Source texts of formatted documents
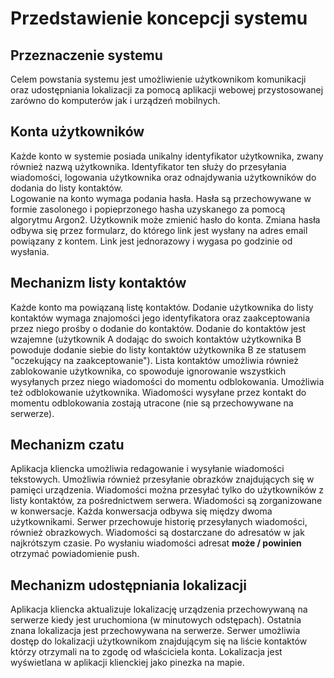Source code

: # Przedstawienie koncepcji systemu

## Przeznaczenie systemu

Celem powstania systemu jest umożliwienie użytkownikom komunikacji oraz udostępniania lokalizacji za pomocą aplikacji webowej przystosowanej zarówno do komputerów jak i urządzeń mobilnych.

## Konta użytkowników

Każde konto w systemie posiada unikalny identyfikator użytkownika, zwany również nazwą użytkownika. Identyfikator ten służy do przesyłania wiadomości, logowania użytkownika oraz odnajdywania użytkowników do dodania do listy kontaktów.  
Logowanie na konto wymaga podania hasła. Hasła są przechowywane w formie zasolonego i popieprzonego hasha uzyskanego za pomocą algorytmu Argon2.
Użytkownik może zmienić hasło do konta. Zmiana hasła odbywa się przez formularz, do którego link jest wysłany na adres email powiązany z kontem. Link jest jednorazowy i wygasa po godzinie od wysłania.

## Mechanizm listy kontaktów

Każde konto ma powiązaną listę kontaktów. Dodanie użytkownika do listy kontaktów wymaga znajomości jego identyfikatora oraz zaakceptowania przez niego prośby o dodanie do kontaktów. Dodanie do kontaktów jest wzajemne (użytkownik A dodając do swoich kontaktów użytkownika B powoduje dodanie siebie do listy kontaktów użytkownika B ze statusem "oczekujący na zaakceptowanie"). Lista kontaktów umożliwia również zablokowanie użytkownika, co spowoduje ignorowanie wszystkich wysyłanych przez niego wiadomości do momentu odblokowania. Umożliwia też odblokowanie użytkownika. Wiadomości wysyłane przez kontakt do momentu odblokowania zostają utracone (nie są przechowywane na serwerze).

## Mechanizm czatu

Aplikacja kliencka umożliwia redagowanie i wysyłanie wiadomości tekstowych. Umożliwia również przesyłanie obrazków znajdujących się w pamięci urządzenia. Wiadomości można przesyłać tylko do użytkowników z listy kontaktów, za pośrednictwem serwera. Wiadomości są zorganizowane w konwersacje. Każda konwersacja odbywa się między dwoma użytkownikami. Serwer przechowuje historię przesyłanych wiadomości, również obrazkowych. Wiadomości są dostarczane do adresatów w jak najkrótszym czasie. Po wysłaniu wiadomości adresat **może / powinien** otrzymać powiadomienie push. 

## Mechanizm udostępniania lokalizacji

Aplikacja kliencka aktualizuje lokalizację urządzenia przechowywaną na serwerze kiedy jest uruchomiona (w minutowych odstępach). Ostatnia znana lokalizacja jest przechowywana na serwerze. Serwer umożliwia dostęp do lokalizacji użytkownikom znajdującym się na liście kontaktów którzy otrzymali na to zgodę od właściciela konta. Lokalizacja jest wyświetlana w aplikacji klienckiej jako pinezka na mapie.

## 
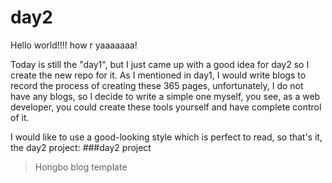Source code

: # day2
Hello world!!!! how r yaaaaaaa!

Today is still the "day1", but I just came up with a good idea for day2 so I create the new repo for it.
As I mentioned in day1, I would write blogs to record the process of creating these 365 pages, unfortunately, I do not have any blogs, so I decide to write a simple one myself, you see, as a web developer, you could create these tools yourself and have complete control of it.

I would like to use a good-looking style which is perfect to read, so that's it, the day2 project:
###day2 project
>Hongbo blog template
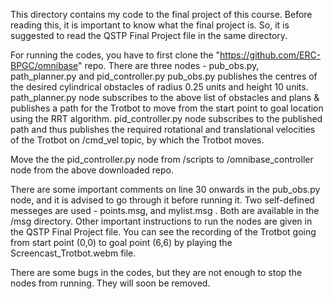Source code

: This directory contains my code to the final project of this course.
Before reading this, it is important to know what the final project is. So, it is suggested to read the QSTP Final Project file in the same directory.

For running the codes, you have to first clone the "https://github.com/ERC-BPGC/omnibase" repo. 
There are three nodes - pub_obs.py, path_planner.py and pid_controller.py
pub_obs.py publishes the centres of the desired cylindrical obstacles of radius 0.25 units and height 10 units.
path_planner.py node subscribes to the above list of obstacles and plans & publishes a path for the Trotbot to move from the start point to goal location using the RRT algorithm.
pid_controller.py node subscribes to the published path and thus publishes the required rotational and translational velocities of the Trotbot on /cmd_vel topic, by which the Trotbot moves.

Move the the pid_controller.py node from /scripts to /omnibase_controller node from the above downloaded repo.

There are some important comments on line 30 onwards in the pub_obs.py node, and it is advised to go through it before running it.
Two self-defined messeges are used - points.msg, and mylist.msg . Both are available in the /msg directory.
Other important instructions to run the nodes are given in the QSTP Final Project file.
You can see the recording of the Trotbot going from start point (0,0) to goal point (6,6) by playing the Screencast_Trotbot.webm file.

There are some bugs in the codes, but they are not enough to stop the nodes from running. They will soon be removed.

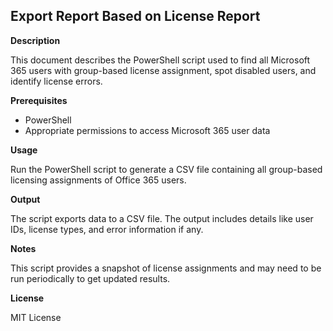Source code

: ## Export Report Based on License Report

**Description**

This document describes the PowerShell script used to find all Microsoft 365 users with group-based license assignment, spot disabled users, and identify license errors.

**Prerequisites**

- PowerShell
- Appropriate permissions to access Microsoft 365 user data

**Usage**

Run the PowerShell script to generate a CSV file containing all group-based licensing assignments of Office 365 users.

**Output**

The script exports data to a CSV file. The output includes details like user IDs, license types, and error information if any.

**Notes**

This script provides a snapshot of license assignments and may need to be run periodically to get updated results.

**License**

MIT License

# How to complete this task
The answer must be all the lines above that hold the word "systemu".

# Answer section
: # Przedstawienie koncepcji systemu
## Przeznaczenie systemu
Celem powstania systemu jest umożliwienie użytkownikom komunikacji oraz udostępniania lokalizacji za pomocą aplikacji webowej przystosowanej zarówno do komputerów jak i urządzeń mobilnych.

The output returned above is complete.